Why campaigns are about their participants, not their creators

When the creative team thinks up a campaign, it’s natural for the focus to be on creating a campaign that serves the audience’s needs and communicating the message that you want to get out there. Maybe you’ve also partnered with a brand that you’re very excited about working with.

But there needs to be someone, a person maybe, or a team, thinking about the worst case scenario. Maybe that means being the only ‘no’ person on the team, the Debbie downer of the board, but someone needs to plan for what the brand would do if things turned ugly.

Our top four tips for your pre-campaign check-list are:

Think through your campaign

It sounds obvious, I know, but sometimes things happen that throw your campaign into a completely different light. CoverGirl is finding this out right now – its “get your game face on” campaign has is being Photoshopped by campaigners who are protesting the NFL’s response to one of its players being indicted on domestic violence charges.

Of course, CoverGirl has no direct control over the NFL’s internal disciplinary procedures, but the controversy has been going on since the incident in February, so the brand should have been aware of the environment that it was going to run the campaign in. It then took three days to release a statement on the issue.

Maybe the brand is committed to a partnership with an organisation going through a crisis of its own making. Maybe the brand thinks it has no control over anything in that situation. Yet the brand can control how it responds by planning for that worst case scenario.

Consider the wider world

It’s easy to see how a young intern could make a mistake like that made by American Apparel back in July – when the Tumblr account posted an image of some pretty smoke in an attempt to celebrate 4th July, only for people to point out that it was a photo of the Challenger shuttle disaster.
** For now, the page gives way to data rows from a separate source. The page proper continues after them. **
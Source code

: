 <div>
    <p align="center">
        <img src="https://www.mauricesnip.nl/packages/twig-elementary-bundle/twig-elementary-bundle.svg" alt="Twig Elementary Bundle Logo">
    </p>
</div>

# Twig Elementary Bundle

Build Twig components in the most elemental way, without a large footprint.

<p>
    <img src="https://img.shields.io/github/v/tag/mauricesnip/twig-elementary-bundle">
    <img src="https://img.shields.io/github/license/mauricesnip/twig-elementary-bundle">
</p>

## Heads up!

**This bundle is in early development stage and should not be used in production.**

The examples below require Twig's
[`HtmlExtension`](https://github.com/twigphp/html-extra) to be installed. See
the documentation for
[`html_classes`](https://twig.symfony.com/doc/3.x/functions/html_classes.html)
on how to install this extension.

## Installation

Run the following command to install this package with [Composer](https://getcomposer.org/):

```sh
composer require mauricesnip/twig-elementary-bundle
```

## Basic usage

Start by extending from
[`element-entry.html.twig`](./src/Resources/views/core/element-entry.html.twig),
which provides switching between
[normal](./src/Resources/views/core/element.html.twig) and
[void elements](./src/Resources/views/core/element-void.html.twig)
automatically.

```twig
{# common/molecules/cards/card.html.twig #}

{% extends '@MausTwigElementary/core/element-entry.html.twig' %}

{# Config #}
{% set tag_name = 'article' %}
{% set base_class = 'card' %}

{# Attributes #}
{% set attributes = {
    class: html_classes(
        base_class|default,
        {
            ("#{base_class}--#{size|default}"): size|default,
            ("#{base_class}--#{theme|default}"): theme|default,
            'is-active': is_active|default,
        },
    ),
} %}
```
People make mistakes.

But campaigns and adverts have to go through layers of approval, by several people or teams, before they see the light of day.
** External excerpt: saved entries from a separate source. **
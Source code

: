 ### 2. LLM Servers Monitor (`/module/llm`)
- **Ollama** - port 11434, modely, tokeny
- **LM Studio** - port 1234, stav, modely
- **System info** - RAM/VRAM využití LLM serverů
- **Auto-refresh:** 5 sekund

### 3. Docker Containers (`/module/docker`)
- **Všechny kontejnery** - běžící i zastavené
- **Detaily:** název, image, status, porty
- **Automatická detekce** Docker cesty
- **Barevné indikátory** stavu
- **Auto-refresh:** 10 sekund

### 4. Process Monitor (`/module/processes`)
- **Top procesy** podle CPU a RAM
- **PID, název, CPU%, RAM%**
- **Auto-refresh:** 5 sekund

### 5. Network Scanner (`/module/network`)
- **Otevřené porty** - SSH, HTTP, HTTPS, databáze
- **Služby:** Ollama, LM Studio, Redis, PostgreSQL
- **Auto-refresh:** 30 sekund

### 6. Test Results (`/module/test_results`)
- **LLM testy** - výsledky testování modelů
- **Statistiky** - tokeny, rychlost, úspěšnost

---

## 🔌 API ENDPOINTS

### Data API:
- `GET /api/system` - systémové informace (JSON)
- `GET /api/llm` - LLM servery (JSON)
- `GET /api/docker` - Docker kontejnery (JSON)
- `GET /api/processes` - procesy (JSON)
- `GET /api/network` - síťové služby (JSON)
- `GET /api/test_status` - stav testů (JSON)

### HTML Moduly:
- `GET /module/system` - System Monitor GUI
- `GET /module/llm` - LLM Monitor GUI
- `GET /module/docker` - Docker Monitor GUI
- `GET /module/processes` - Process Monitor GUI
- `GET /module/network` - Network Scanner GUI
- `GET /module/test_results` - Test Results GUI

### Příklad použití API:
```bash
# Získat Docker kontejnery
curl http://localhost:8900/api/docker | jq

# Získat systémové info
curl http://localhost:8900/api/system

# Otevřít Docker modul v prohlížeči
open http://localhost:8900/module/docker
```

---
In July, Paramount Pictures Australia decided to tweet the promotional poster for the upcoming Teenage Mutant Ninja Turtles movie.

TMNT tweet

The image may have escaped criticism, but combined with the release date – 9/11 – it became a much more insensitive piece of promotional work, which was criticised on social media and blogs.

It had to be created and approved by many people, none of whom seem to have realised that it would offend many.
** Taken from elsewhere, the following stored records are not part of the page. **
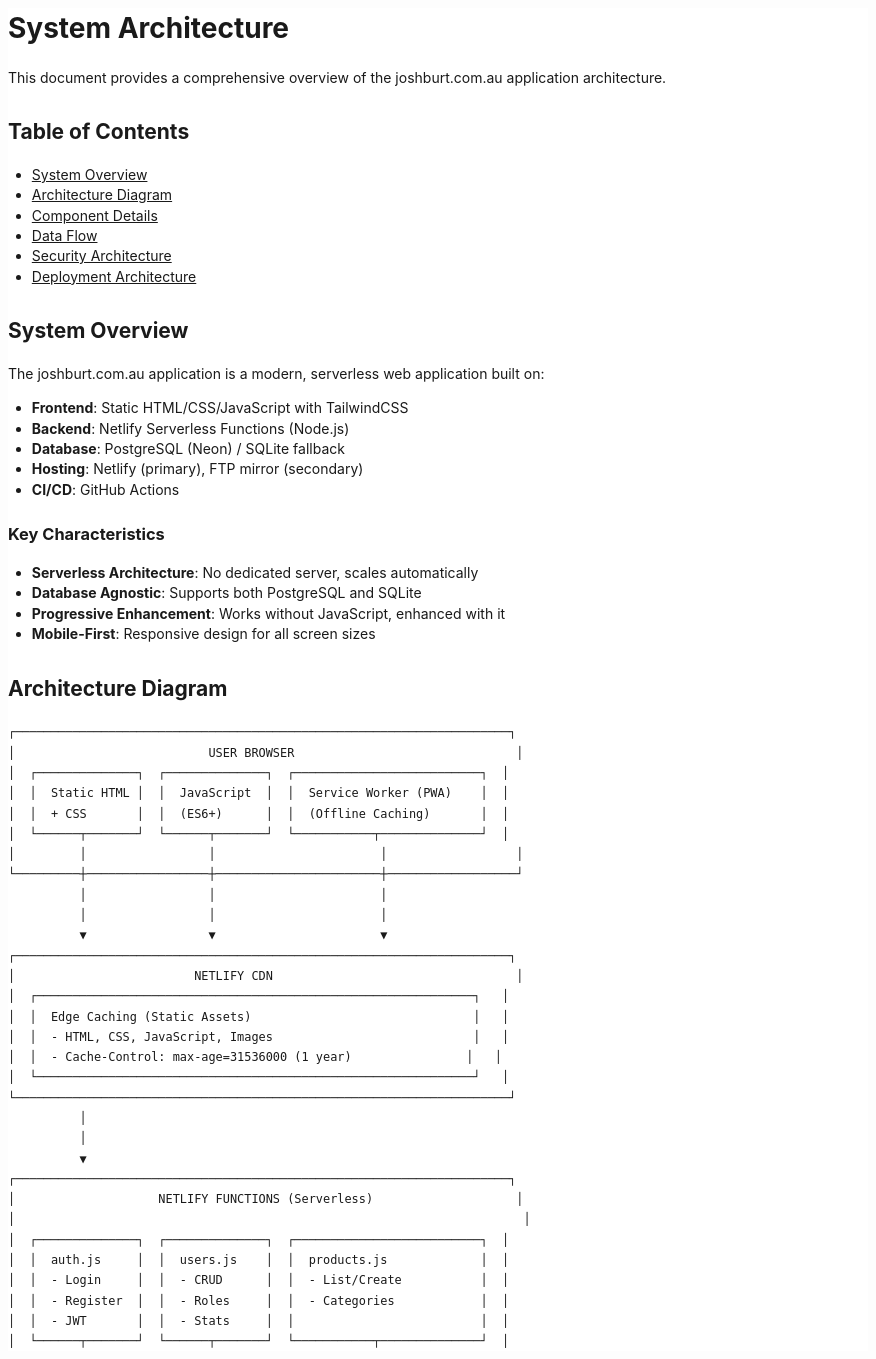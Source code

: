 # System Architecture

This document provides a comprehensive overview of the joshburt.com.au application architecture.

## Table of Contents
- [System Overview](#system-overview)
- [Architecture Diagram](#architecture-diagram)
- [Component Details](#component-details)
- [Data Flow](#data-flow)
- [Security Architecture](#security-architecture)
- [Deployment Architecture](#deployment-architecture)

## System Overview

The joshburt.com.au application is a modern, serverless web application built on:
- **Frontend**: Static HTML/CSS/JavaScript with TailwindCSS
- **Backend**: Netlify Serverless Functions (Node.js)
- **Database**: PostgreSQL (Neon) / SQLite fallback
- **Hosting**: Netlify (primary), FTP mirror (secondary)
- **CI/CD**: GitHub Actions

### Key Characteristics
- **Serverless Architecture**: No dedicated server, scales automatically
- **Database Agnostic**: Supports both PostgreSQL and SQLite
- **Progressive Enhancement**: Works without JavaScript, enhanced with it
- **Mobile-First**: Responsive design for all screen sizes

## Architecture Diagram

```
┌─────────────────────────────────────────────────────────────────────┐
│                           USER BROWSER                               │
│  ┌──────────────┐  ┌──────────────┐  ┌──────────────────────────┐  │
│  │  Static HTML │  │  JavaScript  │  │  Service Worker (PWA)    │  │
│  │  + CSS       │  │  (ES6+)      │  │  (Offline Caching)       │  │
│  └──────┬───────┘  └──────┬───────┘  └───────────┬──────────────┘  │
│         │                 │                       │                  │
└─────────┼─────────────────┼───────────────────────┼──────────────────┘
          │                 │                       │
          │                 │                       │
          ▼                 ▼                       ▼
┌─────────────────────────────────────────────────────────────────────┐
│                         NETLIFY CDN                                  │
│  ┌─────────────────────────────────────────────────────────────┐   │
│  │  Edge Caching (Static Assets)                               │   │
│  │  - HTML, CSS, JavaScript, Images                            │   │
│  │  - Cache-Control: max-age=31536000 (1 year)                │   │
│  └─────────────────────────────────────────────────────────────┘   │
└─────────────────────────────────────────────────────────────────────┘
          │
          │
          ▼
┌─────────────────────────────────────────────────────────────────────┐
│                    NETLIFY FUNCTIONS (Serverless)                    │
│                                                                       │
│  ┌──────────────┐  ┌──────────────┐  ┌──────────────────────────┐  │
│  │  auth.js     │  │  users.js    │  │  products.js             │  │
│  │  - Login     │  │  - CRUD      │  │  - List/Create           │  │
│  │  - Register  │  │  - Roles     │  │  - Categories            │  │
│  │  - JWT       │  │  - Stats     │  │                          │  │
│  └──────┬───────┘  └──────┬───────┘  └───────────┬──────────────┘  │
```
Any content strategist will tell you that content should be about the people receiving it, not the creator. While you and your team may find something awesome, your audience might have the opposite reaction.

Edgy or offensive?

This is a hard one. You may have, what you think is, an amazing concept and be itching to release it into the world. But, as a MasterChef judge might say when an eager chef delivers up a woeful experiment of a dish, “did you ever think about why this hasn’t been done before”?

Death Row Dinners

 

A pop-up restaurant used images of death row inmates to advertise its event. Using the tag-line “eat like it’s your last meal on Earth”, the organisers didn’t seem to realise that they would be causing any offence.

DRDTweet

(Although apparently not sorry enough to change its Twitter avatar…)

The backlash was so intense, that the organisers cancelled the event (and deleted the Twitter account).

Use common sense and compassion

Bucket List

Malaysia Airlines, has had a very difficult year, with one flight disappearing and another being shot down over a war zone. For some reason, it chose to run a contest in Australia and New Zealand called “My Ultimate Bucket List” in which it asked people to name their “bucket list” destinations.

Social media, blogs and national media outlets around the world reported on the contest gaff, and criticised the company for being so insensitive. The airline quickly decided that the name was “inappropriate” and let the contest run without a name.

When you’ve had the kind of year that Malaysia Airlines has, you just can’t create playful, glib campaigns without looking clueless and insensitive.

Campaigns, whether advertising or social media focused, are still about content, and content is (or should be) about what the audience wants, not the brand. Brands that keep that in mind, and can see the campaign from the outsider’s perspective, stand a much better chance of not getting into a reputational crisis in the first place.